Investors in cryptocurrencies have achieved wildly different results. Some have become billionaires, some have gone bankrupt, some have just managed to tread water with middling portfolio results. I could (and maybe will) write many posts about what separates the performance of the very successful from the very unsuccessful. Today, I want to explore something more directly related to investment performance than you might think: the need to be entertained by your investments.
Just about every investment can provide endless fodder for holding your interest, but crypto is in a league of its own. There are numerous NFT collectors who own pixelated jpegs worth more than a very nice 3-bedroom-2-bath in a very nice neighborhood. The list of investment options reads more like Buzzfeed than an investment menu: Dogecoin, Shiba Inu, PotCoin, Coinye, Fuzzballs, Spankchain, and more. But perhaps the most engaging fact about crypto is the volatility. Holding investments in the cryptocurrency space is like riding a rollercoaster, half the time your stomach feels queasy and half the time your brain is on fire with dopamine. Sometimes the two coincide and you get can’t-look-away action in a space where you have real money staked on the outcome. This means that even the slightest lull in volatility bores cryptoinvestors to the point where some would rather lose money than endure a bit of ennui.
Because of the engaging and volatile nature of cryptocurrencies, many investors in the space learn the wrong lesson: they believe they be entertained by their investments while trading their way to profits. The assumption that your investment exists to entertain you is an invitation to trade as a way of getting some action. Boy is it a mistake. You see 98.4% of day traders are lose money in any given year. Seriously:
For this column, I leave aside the question of why day traders are so overwhelmingly likely to lose money and flame out. For this column, I’m interested in how people actually make money investing for themselves. Sure there a bunch of hedge fund billionaires who have gotten rich taking a cut (esp. a very large cut) of other people’s money. I’m not interested in them. I’m interested in billionaires who made money on their own, with their own money, and then lived happily ever after. Thus, I give you my favorite: Herbie Wertheim.

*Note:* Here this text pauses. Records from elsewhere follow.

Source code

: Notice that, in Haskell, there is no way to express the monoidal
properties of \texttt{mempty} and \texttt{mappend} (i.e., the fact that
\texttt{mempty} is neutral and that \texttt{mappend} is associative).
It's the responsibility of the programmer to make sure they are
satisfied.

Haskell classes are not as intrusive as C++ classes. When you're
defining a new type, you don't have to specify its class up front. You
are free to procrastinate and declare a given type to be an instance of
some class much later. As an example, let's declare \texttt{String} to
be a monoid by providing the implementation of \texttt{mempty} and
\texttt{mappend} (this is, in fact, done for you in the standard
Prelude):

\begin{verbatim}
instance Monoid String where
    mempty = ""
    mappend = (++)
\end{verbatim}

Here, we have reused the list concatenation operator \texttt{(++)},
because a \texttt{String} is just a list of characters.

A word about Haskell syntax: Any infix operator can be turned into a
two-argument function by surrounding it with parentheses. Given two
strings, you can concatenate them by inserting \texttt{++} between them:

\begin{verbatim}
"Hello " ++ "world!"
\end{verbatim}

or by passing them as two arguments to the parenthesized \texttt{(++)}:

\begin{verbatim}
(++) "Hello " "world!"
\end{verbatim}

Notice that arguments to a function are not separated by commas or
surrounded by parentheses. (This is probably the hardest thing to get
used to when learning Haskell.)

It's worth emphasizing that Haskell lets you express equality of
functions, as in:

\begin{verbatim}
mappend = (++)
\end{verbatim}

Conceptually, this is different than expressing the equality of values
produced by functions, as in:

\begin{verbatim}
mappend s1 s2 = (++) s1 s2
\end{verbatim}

Herbie is a billionaire even though he grew up poor, regarded as a dunce at his school, and had to enlist in the Navy to avoid punishment for truant crime. Herbie did not invent Bitcoin, found Tesla, sell a million albums, or knock out George Foreman. Although not as hard as any of those things, Herbie did do something I consider very difficult. And, he did it nonstop for decades. Herbie engaged in “a lifetime of prudent do-it-yourself buy-and-hold investing.” He basically bought stock in innovative companies as soon as he identified them (Apple, Microsoft, Google, etc.) and then did … nothing. Nothing at all for decades. Herbie now owns a long list of very, very nice things that entertain him. Still no hint that he expects his investments to entertain him at all. Forbes has a write-up of Herbie that just drips with wisdom.
I remember reading then r/Bitcoin subreddit in 2013 and then the r/Ethtrader subreddit shortly after the Ethereum genesis block. What struck me is that people felt the need to trade bitcoin at $300 and ether at $2. Everyone felt they were late to a party in which the first guests scooped up bitcoin for less than a dollar. Many people decided to trade their way to profits. Few of them lasted. Some of them, however, decided to buy and hold. Mostly these were people I call true believers. They believed in the projects with a zeal bordering on religion. I followed as many as I could over the years. As far as I have been able to glean over the years, every one of them made life-changing amounts of money. Kinda like Herbie.